Nun ist die Welt nach dem Fall des Eisernen Vorhangs nicht unbedingt friedlicher geworden. Aber die neuen Bedrohungen und Krisenherde haben in ihrer postnuklearen Unübersichtlichkeit aus dramaturgischer Sicht einen entscheidenden Nachteil: Sie gehen nicht zwangsläufig jeden etwas an. So taten sich die Drehbuchautoren bei den letzten James-Bond- Filmen zunehmend schwerer, einschüchternde Szenarien zu entwerfen. Killersatelliten, sabotierte Erdölpipelines, machtgierige Medienmogule oder erzböse Waffenhändler – ganz schlimm das alles, aber nicht gerade der Stoff, der einem schlaflose Nächte bereitet.
Was für den Marktführer galt, traf auch auf die 1996 gestartete „Mission Impossible“-Reihe zu. So gelang Regie-Altmeister Brian De Palma im ersten Teil mit dem Einbruch in einen Hochsicherheits- Computerraum zwar eine Kinosequenz von ikonischer Qualität. Das eigentliche Ziel der unmöglichen Mission aber, die Beschaffung einer Liste mit Undercoveragenten, blieb bloßer Auslösereflex der zweistündigen Materialschlacht.
Eine Tendenz, die bei den Sequels noch bestärkt wurde: John Woo war in Teil 2 mehr an seinen Todesballetten interessiert als daran, der kruden Jagd nach einer Biowaffe Plausibilität zu verleihen. Und J. J. Abrams reduzierte bei „Mission: Impossible 3“ den Anlass für dutzendfachen Mord und Totschlag auf eine mysteriöse „Hasenpfote“, deren wahre Natur man bis zum Schluss nicht erfährt – ein klassischer MacGuffin.
„Mission: Impossible – Phantom Protokoll“ besinnt sich auf die Wurzeln des Agententhrillers. Eine segensreiche Entscheidung: In seinem ersten Realfilm erzählt Regisseur Brad Bird („Ratatouille“), der schon in den Superhelden-Animationsfilm „Die Unglaublichen“ Zitate aus „Mission: Impossible“ eingewebt hatte, eine wunderbar altmodische, trotz diverser Plot Twists überraschend stringente Geschichte, die wirkungsvoll die drohende Apokalypse beschwört.
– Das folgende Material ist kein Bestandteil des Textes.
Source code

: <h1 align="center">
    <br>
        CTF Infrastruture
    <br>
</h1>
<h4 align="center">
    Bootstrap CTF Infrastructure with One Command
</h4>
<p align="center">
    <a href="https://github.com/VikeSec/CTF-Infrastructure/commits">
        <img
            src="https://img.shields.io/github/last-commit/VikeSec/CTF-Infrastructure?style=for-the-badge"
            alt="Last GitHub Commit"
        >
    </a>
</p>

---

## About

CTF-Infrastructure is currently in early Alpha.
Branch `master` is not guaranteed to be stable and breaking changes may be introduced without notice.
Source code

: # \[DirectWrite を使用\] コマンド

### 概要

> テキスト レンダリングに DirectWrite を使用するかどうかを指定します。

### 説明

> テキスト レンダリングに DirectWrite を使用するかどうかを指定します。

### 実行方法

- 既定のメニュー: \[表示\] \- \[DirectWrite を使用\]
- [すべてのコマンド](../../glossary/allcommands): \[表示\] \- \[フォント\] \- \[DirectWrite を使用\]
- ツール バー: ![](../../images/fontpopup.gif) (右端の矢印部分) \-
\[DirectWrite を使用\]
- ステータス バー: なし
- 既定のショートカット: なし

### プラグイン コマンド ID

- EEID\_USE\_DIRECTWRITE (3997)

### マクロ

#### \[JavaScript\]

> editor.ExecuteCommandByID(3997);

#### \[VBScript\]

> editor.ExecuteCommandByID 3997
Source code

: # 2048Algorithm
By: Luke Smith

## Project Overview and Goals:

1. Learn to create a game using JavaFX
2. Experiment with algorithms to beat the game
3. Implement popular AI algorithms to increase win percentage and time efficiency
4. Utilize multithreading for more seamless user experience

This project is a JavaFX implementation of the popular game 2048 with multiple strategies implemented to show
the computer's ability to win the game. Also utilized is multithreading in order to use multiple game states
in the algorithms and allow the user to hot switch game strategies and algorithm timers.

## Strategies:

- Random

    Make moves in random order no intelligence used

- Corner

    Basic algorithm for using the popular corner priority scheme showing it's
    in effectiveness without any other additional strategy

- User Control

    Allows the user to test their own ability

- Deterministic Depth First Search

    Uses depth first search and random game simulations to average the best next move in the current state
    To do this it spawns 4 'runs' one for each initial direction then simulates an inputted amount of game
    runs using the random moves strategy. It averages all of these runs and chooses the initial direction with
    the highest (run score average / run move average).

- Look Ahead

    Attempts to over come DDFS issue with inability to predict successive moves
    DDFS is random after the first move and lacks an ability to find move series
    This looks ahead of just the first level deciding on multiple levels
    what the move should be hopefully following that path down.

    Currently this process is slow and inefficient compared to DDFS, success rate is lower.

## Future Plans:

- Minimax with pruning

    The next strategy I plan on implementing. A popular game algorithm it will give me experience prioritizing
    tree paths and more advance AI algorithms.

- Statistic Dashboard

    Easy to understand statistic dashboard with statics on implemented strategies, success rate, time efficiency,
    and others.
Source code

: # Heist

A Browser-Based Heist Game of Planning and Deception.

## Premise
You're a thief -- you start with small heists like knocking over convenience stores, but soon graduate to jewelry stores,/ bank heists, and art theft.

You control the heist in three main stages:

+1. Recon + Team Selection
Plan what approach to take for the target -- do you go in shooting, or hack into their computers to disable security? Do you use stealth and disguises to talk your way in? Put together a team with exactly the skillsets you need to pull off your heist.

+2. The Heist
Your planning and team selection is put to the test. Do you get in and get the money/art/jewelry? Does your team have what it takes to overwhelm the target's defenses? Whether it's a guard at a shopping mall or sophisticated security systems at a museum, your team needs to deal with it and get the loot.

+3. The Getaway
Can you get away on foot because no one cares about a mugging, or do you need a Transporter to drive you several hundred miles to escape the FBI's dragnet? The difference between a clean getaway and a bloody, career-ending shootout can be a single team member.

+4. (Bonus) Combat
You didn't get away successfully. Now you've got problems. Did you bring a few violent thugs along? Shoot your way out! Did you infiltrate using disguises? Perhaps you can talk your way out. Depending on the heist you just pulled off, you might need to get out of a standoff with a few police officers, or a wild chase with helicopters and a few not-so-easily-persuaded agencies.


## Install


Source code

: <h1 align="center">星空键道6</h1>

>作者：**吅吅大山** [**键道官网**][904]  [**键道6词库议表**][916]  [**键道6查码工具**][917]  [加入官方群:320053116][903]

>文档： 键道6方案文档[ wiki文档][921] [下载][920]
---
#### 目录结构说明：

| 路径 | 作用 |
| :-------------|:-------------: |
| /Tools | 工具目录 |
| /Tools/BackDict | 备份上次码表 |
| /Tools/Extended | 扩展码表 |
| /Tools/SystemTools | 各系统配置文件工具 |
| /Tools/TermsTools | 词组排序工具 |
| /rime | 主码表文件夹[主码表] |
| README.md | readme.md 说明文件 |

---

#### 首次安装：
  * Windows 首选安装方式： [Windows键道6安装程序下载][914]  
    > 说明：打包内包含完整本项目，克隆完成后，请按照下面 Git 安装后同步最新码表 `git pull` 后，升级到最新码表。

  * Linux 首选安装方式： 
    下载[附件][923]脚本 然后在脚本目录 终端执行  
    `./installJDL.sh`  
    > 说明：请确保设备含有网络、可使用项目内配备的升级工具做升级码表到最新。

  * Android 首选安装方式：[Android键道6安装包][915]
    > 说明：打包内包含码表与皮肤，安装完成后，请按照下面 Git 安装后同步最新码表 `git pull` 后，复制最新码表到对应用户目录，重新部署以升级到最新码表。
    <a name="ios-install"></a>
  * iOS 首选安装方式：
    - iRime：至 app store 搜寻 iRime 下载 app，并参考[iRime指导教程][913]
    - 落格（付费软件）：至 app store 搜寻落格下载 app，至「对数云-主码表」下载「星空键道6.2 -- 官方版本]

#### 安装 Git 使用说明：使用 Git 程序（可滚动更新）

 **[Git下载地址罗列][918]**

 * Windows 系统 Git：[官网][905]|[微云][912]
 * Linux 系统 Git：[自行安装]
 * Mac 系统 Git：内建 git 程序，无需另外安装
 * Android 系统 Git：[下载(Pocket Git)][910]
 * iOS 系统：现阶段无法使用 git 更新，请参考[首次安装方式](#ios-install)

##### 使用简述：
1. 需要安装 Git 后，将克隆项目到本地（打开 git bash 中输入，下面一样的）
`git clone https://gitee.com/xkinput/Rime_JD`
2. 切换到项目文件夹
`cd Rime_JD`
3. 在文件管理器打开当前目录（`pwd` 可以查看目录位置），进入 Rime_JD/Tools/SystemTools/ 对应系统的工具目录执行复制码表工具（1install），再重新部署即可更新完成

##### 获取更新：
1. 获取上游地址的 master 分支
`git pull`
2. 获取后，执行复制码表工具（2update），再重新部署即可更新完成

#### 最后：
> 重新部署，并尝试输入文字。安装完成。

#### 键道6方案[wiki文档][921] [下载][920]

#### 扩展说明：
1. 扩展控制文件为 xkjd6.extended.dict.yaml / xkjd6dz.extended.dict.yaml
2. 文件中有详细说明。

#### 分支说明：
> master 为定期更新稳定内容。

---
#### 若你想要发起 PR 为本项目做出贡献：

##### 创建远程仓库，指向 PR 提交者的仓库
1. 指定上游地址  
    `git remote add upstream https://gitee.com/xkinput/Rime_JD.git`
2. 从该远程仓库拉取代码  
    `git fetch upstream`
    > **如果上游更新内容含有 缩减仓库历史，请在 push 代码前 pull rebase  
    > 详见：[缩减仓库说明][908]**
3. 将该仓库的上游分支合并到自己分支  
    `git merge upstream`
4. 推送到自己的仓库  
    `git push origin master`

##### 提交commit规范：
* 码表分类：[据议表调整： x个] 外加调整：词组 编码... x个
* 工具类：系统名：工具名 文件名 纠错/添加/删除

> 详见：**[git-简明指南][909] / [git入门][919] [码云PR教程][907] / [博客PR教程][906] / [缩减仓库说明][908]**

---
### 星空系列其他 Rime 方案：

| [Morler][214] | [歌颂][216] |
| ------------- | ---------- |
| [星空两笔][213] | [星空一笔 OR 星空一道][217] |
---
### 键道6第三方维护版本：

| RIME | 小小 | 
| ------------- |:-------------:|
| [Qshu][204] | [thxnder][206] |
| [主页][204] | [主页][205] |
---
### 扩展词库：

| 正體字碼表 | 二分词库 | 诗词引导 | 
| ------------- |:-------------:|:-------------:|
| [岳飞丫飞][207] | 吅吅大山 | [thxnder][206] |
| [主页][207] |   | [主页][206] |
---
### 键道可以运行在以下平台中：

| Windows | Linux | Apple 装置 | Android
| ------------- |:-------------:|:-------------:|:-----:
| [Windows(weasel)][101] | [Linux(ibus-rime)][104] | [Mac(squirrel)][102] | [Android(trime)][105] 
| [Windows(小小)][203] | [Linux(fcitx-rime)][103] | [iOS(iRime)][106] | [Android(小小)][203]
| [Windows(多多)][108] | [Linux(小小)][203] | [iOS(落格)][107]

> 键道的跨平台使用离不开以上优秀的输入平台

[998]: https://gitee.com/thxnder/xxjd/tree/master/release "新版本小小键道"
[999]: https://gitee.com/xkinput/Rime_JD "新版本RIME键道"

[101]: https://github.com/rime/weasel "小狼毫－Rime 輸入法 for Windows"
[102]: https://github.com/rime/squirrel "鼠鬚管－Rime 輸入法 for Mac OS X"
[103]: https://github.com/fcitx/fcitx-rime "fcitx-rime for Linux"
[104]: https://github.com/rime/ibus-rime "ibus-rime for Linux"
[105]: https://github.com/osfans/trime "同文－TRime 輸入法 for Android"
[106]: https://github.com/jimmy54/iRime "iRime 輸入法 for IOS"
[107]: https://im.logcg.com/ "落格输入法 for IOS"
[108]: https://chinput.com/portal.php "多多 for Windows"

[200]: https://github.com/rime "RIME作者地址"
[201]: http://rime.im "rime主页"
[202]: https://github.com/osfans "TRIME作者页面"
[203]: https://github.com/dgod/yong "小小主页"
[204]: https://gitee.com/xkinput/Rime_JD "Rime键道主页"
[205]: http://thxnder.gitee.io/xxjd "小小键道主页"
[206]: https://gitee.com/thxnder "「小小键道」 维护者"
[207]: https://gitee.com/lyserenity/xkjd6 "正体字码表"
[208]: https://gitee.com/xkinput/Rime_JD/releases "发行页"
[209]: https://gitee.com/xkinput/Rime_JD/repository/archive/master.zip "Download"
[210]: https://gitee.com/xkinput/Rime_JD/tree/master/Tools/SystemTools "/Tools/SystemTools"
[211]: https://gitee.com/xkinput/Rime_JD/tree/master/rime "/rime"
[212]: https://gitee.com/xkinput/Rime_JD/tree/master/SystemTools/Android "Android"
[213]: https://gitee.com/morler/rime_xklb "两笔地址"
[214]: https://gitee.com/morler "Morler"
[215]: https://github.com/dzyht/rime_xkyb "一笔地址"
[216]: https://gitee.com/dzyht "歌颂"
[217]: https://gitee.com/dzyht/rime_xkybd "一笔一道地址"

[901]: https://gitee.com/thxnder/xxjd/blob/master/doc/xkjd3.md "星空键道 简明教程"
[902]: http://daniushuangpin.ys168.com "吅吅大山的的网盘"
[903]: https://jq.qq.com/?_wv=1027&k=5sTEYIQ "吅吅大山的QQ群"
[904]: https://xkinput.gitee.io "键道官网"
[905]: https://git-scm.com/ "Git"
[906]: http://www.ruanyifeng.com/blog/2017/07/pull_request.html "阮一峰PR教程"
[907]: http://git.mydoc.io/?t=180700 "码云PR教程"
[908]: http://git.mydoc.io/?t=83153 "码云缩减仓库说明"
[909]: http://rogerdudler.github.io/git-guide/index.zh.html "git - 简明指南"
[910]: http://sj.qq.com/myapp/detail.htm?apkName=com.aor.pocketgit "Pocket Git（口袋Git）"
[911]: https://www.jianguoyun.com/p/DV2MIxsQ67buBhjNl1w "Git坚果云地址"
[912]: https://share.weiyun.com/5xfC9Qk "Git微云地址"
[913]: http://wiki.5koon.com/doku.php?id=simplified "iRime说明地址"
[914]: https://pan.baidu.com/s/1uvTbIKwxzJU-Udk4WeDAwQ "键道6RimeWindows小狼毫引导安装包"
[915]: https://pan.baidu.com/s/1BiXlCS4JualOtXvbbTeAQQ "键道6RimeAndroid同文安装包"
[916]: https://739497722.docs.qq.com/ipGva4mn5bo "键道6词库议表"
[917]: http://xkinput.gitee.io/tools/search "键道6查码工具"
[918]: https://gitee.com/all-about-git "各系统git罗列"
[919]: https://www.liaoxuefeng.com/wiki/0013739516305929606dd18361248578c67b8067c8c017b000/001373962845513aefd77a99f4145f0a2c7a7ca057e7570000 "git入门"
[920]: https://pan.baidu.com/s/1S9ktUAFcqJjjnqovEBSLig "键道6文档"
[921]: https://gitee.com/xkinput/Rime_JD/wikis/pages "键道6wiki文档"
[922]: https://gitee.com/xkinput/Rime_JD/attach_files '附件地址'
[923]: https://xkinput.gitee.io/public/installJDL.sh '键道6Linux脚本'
Der Fanatiker Kurt Hendricks (Michael Nyqwist, bekannt aus der „Millenium“-Trilogie) zettelt eine Verschwörung an, die die einander noch immer misstrauenden Supermächte Amerika und Russland in einen Krieg verwickeln und so seine Vision von einer im nuklearen Feuer geläuterten Menschheit wahr werden lassen soll. Nur Ethan Hunt und sein Team scheinen fähig, den diabolischen Plan zu sabotieren. Doch zunächst müssen sie ihre eigene Haut retten: Nachdem ihnen ein verheerender Bombenanschlag im Kreml angelastet wird und der US-Präsident sie zum Abschuss freigegeben hat, befinden sie sich auf der Flucht vor dem russischen Geheimdienst.
Der vierte MI-Teil versteckt wie seine Vorgänger zu keiner Sekunde die immensen Produktionskosten – angeblich 140 Millionen Dollar. Doch das Protzen mit perfekt choreografierter Action und spektakulären Schauplätzen degeneriert nicht zum Selbstzweck, sondern steht im Dienst einer Story, die einen über zwei Stunden langen Spannungsbogen hält. Die Kampfszenen sind genreüblich hart, wobei Bird eher auf lange Planseqenzen als auf schnell getaktete Reizüberflutung zielt. Neben einer irren Verfolgungsjagd im Sandsturm sind vor allem die Außenaufnahmen am höchsten Gebäude der Welt, dem über 800 Meter hohen Burj Khalifa in Dubai, sensationell.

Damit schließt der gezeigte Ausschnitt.